◆ **PROBLEM TO SOLVE**
Look through the data below. Show each line where the string "programistyczne" occurs.

◆ **DATA PROVIDED**
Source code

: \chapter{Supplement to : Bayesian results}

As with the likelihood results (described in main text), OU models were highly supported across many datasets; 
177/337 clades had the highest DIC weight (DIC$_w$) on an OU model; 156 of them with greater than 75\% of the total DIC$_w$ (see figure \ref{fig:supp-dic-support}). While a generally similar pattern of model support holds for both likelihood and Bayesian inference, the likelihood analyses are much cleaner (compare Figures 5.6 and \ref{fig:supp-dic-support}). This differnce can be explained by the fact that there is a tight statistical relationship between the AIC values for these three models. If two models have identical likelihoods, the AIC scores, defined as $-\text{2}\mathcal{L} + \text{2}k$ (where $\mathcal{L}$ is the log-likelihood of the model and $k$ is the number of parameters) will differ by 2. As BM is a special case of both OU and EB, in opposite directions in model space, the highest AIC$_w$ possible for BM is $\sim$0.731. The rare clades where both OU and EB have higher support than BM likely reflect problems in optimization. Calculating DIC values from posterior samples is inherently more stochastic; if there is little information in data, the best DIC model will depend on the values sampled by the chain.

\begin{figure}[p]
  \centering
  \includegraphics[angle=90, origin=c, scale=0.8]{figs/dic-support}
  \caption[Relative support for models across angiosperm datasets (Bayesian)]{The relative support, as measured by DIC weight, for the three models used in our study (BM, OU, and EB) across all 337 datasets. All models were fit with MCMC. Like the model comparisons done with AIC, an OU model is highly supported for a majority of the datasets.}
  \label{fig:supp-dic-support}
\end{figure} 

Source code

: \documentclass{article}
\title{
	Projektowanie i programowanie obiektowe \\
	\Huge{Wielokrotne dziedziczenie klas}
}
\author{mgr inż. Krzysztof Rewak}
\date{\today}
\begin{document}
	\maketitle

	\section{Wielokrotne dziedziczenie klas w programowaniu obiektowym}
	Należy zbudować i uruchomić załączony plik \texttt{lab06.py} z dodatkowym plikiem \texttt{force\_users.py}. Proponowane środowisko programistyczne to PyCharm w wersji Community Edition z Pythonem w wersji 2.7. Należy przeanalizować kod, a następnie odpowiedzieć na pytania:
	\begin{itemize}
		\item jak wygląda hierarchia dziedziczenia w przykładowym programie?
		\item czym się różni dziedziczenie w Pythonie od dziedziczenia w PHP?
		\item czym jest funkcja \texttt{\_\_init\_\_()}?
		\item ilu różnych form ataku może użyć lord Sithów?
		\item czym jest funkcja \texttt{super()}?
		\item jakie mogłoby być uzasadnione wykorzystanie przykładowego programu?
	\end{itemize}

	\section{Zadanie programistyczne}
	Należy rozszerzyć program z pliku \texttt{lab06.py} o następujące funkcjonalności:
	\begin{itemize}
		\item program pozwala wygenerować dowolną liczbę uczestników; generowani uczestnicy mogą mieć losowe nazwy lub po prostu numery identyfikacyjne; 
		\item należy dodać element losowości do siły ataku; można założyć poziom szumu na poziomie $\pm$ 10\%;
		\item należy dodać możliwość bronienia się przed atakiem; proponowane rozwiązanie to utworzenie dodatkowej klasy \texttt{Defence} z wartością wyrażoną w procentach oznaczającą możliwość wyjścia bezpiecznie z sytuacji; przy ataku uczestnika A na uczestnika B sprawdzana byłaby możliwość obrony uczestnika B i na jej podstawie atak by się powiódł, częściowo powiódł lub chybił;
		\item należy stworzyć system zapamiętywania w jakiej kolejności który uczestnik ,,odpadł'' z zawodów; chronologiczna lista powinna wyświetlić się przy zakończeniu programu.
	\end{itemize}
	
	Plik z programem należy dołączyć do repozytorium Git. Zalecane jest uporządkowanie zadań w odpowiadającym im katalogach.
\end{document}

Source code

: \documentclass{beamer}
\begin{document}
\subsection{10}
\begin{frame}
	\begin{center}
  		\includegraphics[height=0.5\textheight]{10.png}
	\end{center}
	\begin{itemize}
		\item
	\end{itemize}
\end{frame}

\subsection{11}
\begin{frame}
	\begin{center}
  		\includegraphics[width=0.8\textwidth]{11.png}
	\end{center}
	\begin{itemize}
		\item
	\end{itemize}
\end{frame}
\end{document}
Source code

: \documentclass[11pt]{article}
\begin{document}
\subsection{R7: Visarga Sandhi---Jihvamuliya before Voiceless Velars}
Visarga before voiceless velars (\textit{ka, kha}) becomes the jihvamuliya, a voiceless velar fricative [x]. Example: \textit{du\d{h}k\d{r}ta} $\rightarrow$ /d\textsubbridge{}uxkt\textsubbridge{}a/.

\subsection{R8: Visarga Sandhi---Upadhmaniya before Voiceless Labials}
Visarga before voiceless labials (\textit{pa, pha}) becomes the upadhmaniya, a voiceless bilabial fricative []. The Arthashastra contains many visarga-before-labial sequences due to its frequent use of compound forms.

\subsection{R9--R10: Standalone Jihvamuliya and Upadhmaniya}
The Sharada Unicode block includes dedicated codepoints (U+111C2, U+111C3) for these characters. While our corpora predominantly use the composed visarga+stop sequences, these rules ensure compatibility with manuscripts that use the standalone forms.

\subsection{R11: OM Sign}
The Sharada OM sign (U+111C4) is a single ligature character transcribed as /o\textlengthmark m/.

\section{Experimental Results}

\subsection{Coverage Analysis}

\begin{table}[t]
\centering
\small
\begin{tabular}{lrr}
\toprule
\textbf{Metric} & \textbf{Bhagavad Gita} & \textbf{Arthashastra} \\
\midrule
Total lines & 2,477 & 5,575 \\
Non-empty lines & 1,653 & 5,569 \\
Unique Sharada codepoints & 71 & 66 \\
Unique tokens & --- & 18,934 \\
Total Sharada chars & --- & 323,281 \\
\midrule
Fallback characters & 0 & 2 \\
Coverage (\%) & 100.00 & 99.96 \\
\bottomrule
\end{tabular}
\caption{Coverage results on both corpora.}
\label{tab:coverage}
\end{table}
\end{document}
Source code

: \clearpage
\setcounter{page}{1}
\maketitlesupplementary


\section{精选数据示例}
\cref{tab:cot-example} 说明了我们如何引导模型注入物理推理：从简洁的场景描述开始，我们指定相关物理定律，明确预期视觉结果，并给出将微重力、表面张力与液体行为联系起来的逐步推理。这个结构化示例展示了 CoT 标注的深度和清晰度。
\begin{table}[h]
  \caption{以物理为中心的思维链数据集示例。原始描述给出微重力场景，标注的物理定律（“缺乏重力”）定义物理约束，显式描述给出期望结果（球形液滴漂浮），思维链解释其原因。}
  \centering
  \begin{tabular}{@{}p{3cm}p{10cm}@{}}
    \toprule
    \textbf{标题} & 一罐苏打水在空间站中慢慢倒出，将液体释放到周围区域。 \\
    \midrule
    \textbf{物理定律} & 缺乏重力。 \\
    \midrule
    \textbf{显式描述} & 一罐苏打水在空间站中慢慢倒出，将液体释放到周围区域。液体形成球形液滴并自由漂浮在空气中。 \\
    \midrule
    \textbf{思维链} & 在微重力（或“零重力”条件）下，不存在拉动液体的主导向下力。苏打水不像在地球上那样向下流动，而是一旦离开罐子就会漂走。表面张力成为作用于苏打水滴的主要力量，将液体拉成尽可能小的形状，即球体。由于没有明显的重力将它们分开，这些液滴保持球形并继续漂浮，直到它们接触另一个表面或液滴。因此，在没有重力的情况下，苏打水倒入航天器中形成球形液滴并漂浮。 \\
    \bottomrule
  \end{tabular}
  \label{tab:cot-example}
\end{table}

◆ **EXERCISE SOLUTION**
	Należy zbudować i uruchomić załączony plik \texttt{lab06.py} z dodatkowym plikiem \texttt{force\_users.py}. Proponowane środowisko programistyczne to PyCharm w wersji Community Edition z Pythonem w wersji 2.7. Należy przeanalizować kod, a następnie odpowiedzieć na pytania:
	\section{Zadanie programistyczne}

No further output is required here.